§ INSTRUCTIONS FOR THE TASK: Please repeat the lines below exactly. Begin with the line containing "generic_tag_test | Generic" and go on through the line containing "generic_team | Generic".
Top of DATA LISTING
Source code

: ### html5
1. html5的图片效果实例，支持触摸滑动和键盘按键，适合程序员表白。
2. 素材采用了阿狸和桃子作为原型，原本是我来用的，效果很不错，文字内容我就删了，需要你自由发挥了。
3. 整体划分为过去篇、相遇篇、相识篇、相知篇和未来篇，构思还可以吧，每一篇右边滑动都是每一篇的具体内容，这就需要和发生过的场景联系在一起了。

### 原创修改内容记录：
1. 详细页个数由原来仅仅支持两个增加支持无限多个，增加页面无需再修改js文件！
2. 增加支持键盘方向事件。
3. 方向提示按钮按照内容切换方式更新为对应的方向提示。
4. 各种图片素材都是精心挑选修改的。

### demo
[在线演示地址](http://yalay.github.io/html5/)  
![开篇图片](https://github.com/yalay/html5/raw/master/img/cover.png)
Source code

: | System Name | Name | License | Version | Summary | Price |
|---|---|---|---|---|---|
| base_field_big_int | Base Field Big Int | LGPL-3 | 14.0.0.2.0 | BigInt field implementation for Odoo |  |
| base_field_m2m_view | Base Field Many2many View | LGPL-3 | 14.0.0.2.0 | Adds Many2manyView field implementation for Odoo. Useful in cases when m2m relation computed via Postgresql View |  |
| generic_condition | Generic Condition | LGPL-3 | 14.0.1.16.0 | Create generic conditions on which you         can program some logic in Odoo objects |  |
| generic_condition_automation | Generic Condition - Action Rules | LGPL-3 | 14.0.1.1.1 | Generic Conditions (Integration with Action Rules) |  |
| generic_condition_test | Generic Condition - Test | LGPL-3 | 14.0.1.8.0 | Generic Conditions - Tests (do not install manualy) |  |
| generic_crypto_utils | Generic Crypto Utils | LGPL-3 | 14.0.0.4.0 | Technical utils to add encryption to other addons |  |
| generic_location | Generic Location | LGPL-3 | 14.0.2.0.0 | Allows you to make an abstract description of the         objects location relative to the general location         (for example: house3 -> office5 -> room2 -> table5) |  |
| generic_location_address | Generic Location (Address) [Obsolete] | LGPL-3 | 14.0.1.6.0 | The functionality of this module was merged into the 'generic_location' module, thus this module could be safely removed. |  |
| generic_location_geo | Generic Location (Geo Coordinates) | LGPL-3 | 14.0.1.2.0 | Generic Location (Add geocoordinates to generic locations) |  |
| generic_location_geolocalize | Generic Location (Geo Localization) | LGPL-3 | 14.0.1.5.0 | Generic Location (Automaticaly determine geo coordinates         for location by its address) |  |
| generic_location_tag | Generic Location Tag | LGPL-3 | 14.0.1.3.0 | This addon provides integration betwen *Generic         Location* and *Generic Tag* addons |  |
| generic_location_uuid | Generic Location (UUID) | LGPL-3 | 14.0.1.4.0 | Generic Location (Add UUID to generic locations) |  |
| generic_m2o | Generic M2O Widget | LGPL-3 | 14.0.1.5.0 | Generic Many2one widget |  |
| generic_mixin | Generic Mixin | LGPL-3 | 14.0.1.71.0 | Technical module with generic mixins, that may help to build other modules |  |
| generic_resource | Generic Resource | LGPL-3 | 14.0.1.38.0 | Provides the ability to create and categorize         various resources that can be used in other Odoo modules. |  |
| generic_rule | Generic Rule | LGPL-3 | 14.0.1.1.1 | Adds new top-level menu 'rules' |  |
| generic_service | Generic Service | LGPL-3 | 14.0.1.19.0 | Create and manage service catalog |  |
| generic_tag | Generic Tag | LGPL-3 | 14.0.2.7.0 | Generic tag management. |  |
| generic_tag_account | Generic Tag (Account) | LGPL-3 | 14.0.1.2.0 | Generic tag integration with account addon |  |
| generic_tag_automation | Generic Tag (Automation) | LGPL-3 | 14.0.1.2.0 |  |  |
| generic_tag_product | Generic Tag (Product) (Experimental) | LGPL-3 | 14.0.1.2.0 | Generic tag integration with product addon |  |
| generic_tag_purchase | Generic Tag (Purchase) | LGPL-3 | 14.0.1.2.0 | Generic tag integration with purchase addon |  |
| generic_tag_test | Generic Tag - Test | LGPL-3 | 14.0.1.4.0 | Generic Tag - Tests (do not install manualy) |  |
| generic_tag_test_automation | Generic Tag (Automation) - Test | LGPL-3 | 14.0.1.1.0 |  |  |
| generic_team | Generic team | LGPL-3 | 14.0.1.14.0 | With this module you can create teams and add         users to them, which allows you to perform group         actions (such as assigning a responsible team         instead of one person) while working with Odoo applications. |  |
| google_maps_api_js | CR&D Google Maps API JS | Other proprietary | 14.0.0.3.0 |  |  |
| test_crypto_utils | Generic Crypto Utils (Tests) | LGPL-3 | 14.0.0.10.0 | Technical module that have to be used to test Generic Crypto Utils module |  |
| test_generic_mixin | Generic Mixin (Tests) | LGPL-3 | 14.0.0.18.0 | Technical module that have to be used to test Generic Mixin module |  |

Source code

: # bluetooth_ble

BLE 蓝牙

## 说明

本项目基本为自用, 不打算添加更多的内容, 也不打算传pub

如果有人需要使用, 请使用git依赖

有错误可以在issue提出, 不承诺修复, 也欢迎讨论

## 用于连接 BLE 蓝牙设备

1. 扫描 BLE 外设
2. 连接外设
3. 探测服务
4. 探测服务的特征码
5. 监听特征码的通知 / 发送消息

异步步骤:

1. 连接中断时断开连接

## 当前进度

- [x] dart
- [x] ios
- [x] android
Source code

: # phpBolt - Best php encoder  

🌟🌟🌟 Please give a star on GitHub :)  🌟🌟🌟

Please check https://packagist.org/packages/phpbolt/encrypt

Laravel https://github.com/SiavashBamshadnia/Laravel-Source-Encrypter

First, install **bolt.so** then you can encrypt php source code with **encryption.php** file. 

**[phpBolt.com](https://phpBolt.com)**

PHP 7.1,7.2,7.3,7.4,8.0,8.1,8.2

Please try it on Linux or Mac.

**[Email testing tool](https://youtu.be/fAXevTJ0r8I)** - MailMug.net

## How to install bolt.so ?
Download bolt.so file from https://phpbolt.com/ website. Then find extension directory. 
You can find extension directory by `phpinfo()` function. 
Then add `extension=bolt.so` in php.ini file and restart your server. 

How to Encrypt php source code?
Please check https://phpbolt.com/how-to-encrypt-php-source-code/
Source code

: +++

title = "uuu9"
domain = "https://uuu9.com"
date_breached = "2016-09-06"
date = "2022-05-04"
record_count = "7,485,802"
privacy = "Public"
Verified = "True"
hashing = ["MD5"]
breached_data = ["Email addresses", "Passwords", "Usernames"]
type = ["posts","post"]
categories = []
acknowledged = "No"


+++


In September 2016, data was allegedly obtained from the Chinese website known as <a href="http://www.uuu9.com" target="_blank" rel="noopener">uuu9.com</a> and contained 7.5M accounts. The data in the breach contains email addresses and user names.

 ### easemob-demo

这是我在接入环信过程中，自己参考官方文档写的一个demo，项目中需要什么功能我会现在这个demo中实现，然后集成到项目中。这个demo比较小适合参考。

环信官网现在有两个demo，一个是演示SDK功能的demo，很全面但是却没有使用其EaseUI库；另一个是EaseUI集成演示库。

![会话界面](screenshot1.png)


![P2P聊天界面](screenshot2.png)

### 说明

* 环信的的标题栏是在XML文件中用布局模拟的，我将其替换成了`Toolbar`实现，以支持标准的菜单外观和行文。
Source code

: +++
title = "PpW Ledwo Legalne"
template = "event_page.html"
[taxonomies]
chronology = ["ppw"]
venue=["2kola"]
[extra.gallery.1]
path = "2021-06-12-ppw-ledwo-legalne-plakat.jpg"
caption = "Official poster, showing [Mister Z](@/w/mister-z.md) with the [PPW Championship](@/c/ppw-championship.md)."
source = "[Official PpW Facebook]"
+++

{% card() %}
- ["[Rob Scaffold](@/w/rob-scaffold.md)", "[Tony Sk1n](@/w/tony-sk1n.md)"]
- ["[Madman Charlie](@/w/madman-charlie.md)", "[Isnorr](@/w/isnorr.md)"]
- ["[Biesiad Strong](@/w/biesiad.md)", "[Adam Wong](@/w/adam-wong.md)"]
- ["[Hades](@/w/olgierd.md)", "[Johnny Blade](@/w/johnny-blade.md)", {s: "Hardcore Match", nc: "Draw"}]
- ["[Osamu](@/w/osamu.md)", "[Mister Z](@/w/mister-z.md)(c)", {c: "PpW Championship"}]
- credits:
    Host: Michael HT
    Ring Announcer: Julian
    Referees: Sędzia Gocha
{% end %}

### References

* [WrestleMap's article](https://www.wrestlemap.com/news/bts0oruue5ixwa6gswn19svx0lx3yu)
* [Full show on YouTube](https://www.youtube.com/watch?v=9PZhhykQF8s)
Bottom of DATA LISTING
§ RESPONSE AREA:
| generic_tag_test | Generic Tag - Test | LGPL-3 | 14.0.1.4.0 | Generic Tag - Tests (do not install manualy) |  |
| generic_tag_test_automation | Generic Tag (Automation) - Test | LGPL-3 | 14.0.1.1.0 |  |  |
| generic_team | Generic team | LGPL-3 | 14.0.1.14.0 | With this module you can create teams and add         users to them, which allows you to perform group         actions (such as assigning a responsible team         instead of one person) while working with Odoo applications. |  |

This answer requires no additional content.